Нет никакого сомнения, что происшедшее с нами было припадком – приступом неведомой болезни, поразившей, видимо, только двух существ на планете. Мне и сейчас непонятно, что это было; ни до, ни после ничего подобного со мной не приключалось. И кажется, что всего этого и не было, что тело мое и душа подпали тогда под влияние жара, под морок бредового забытья… Порой мы старались держаться поодаль друг от друга, идя куда-то, и не оставаться в одной комнате, потому что стоило нам сблизиться, случайно соприкоснуться, как тут же, будто два магнита, мы попадали в зазор притяжения, из которого не удавалось выбраться. Нас тут же, как из ушата, заливал мед желания, и мы вязли в нем, подобно пчелам, тщетно перебирали лапками и наконец сдавались, шли ко дну, чтобы умереть и снова оказаться на мнимой свободе.
А вышло так, что с возвращением Ниночки Паша перестал меня сопровождать в походах в Султановку, и однажды Вера попросила меня помочь ей полить орхидеи в оранжерее. В теплице царили удушающая духота и аромат, от которого у меня подкашивались ноги. Цветы с хищными личиками росли в подгнивших чурочках, развешенных гирляндами на проволоках и расставленных в лотках, наполненных тучной землей. Приходилось поливать и лотки и чурочки, поднимая лейку на уровень груди.
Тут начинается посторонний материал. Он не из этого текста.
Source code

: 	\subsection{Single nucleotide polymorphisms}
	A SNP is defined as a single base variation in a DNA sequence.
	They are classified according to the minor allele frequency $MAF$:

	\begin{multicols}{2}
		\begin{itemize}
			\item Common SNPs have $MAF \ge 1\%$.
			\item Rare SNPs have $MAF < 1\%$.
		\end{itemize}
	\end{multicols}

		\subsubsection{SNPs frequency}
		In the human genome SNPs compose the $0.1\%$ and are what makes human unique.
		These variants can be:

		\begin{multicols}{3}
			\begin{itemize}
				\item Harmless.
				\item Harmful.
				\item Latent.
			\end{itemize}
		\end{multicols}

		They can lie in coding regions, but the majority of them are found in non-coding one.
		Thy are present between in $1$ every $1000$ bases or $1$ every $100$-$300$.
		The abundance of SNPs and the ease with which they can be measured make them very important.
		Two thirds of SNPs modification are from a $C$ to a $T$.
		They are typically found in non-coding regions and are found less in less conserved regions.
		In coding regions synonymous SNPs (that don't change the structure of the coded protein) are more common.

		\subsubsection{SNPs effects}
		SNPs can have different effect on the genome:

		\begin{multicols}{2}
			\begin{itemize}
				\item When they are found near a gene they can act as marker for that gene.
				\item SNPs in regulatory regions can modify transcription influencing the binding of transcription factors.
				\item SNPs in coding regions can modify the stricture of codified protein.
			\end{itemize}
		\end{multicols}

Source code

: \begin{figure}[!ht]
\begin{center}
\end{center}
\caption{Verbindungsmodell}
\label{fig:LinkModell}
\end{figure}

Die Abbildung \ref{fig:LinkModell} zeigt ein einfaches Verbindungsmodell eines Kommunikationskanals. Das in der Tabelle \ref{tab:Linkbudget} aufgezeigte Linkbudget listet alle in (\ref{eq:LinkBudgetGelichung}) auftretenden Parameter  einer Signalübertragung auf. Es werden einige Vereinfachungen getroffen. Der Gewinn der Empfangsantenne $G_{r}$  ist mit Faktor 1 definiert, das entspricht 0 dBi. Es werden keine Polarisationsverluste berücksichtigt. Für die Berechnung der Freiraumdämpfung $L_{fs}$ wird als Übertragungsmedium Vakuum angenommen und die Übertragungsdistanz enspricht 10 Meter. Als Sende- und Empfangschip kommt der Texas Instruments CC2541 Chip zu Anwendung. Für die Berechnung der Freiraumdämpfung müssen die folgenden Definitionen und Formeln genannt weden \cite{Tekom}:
Но я не замечал усталости, потому что время от времени Вера схватывалась за ручку лейки и присоединялась к моему нырку в стеклянные, тропически задичавшие болотные дебри. Я слеп от того, как под ее майкой оживали крепкие груди, и, стараясь отстраниться, соображал: «Никак не пойму, почему мужчин влечет женская грудь, мне всегда ведь нравились гуттаперчевые, почти плоские женские фигурки…» Лейка сеяла струи широко, мы оба были мокрые, и вдруг я подвернул ногу на порожке, и вышло, будто мы только этого и ждали.
Предаваясь воспоминаниям, я каждый раз убеждался, что все те минуты, часы, сутки, что мы провели с Верой вместе, в точности повторяли вот эти несколько минут конвульсивного безумия, погруженного во влажную землю, задыхание, дурноту аромата; поваленные лотки, сорванные плети орхидей, раздавленные, оборванные, корчащиеся цветки, смешанные с землей, облепившей нас, комочки на губах, наждак и масло по коже, цветы словно ожили веревками и спутывали нас всё сильней. И всякий раз потом, когда мы вдыхали друг друга, происходило похожее на тот самый нырок в плотный куб сгущенного, как плоть, оранжерейного воздуха – в любом глубоком нырке самое страшное – после темнеющей влекущей бездны – путь обратно, когда нет никаких гарантий, что всплывешь и не дашь воли разорвать вдохом диафрагму – пустить в легкие жаберный смертельный глоток.
Мы обволакивались, обертывались своими телами, проникали в каждую клеточку, в каждое желание и движение души – будь то чувство голода, холода, грусти, раздражения, наслаждения; любые мысли, рефлексы, пищеварение, мурашки – всё досконально интересовало нас, во всем мы требовали от себя сопереживать. Мы обожествляли свои полудетские чувства, и я помню, в каком отчаянии мчался по рассветным улицам в дежурную аптеку за но-шпой.
Мы перестали различать, где мы и кто мы, и это было форменным умопомрачением. Тогда я впервые узнал, как разрушается личность: границы «я» размывались, подобно тому как река в половодье меняет свое русло. Этот первый урок забвения воли мне дорого обошелся.
Вера не могла допустить, чтобы мы занимались любовью в Султановке: «Дача – отцовское царство», – говорила она. В их московской квартире на Ордынке жила многодетная семья брата ее матери, перебравшаяся из Белгорода. Вера панически стеснялась Павлушиной бабки, а в нашем институтском общежитии травили клопов, и от вони дезинфекции резало глаза. Мы либо ночью тайком пробирались в баньку, где даже пошевелиться нельзя было без скрипа, либо… Несколько раз мне удавалось с помощью знакомых завладеть ключами от свободных квартир и комнат, но всё это было жалкими подачками.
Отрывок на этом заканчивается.